About this exercise —
Reproduce the whole of the data exactly.

#####

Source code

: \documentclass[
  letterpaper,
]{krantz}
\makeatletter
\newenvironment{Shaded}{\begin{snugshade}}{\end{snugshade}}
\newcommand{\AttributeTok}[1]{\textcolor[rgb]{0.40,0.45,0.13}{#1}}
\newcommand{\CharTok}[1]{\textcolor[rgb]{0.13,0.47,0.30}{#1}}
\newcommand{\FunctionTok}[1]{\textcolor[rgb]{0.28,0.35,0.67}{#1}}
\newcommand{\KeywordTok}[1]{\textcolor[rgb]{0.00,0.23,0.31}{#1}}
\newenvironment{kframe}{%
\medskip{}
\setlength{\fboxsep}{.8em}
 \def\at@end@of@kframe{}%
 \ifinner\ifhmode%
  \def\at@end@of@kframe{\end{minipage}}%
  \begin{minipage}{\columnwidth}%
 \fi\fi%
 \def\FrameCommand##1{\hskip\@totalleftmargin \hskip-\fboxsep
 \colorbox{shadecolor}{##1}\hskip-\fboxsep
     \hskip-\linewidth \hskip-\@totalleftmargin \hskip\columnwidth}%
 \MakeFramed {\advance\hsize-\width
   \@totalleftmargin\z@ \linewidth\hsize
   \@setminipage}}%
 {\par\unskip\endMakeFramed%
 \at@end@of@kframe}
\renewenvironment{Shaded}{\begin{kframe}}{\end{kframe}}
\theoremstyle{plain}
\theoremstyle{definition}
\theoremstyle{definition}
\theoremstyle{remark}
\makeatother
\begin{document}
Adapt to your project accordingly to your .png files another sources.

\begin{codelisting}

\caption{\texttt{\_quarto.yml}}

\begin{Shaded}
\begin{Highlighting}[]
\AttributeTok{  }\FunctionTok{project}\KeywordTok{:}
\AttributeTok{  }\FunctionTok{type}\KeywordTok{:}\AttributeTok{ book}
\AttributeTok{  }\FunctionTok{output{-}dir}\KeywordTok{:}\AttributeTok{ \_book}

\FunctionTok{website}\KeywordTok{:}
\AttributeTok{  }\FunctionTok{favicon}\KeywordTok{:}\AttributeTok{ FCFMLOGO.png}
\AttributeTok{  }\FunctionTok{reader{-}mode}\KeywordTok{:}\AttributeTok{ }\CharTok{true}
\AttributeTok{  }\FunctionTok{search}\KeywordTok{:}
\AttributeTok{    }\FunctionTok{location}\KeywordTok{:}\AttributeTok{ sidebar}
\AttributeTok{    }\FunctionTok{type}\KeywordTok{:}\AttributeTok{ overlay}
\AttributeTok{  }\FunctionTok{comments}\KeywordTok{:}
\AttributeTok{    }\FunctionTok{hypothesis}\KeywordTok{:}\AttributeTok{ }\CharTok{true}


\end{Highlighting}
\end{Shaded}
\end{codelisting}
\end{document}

#####

Written solution —
Source code

: \documentclass[
  letterpaper,
]{krantz}
\makeatletter
\newenvironment{Shaded}{\begin{snugshade}}{\end{snugshade}}
\newcommand{\AttributeTok}[1]{\textcolor[rgb]{0.40,0.45,0.13}{#1}}
\newcommand{\CharTok}[1]{\textcolor[rgb]{0.13,0.47,0.30}{#1}}
\newcommand{\FunctionTok}[1]{\textcolor[rgb]{0.28,0.35,0.67}{#1}}
\newcommand{\KeywordTok}[1]{\textcolor[rgb]{0.00,0.23,0.31}{#1}}
\newenvironment{kframe}{%
\medskip{}
\setlength{\fboxsep}{.8em}
 \def\at@end@of@kframe{}%
 \ifinner\ifhmode%
  \def\at@end@of@kframe{\end{minipage}}%
  \begin{minipage}{\columnwidth}%
 \fi\fi%
 \def\FrameCommand##1{\hskip\@totalleftmargin \hskip-\fboxsep
 \colorbox{shadecolor}{##1}\hskip-\fboxsep
     \hskip-\linewidth \hskip-\@totalleftmargin \hskip\columnwidth}%
 \MakeFramed {\advance\hsize-\width
   \@totalleftmargin\z@ \linewidth\hsize
   \@setminipage}}%
 {\par\unskip\endMakeFramed%
 \at@end@of@kframe}
\renewenvironment{Shaded}{\begin{kframe}}{\end{kframe}}
\theoremstyle{plain}
\theoremstyle{definition}
\theoremstyle{definition}
\theoremstyle{remark}
\makeatother
\begin{document}
Adapt to your project accordingly to your .png files another sources.

\begin{codelisting}

\caption{\texttt{\_quarto.yml}}

\begin{Shaded}
\begin{Highlighting}[]
\AttributeTok{  }\FunctionTok{project}\KeywordTok{:}
\AttributeTok{  }\FunctionTok{type}\KeywordTok{:}\AttributeTok{ book}
\AttributeTok{  }\FunctionTok{output{-}dir}\KeywordTok{:}\AttributeTok{ \_book}

\FunctionTok{website}\KeywordTok{:}
\AttributeTok{  }\FunctionTok{favicon}\KeywordTok{:}\AttributeTok{ FCFMLOGO.png}
\AttributeTok{  }\FunctionTok{reader{-}mode}\KeywordTok{:}\AttributeTok{ }\CharTok{true}
\AttributeTok{  }\FunctionTok{search}\KeywordTok{:}
\AttributeTok{    }\FunctionTok{location}\KeywordTok{:}\AttributeTok{ sidebar}
\AttributeTok{    }\FunctionTok{type}\KeywordTok{:}\AttributeTok{ overlay}
\AttributeTok{  }\FunctionTok{comments}\KeywordTok{:}
\AttributeTok{    }\FunctionTok{hypothesis}\KeywordTok{:}\AttributeTok{ }\CharTok{true}


\end{Highlighting}
\end{Shaded}
\end{codelisting}
\end{document}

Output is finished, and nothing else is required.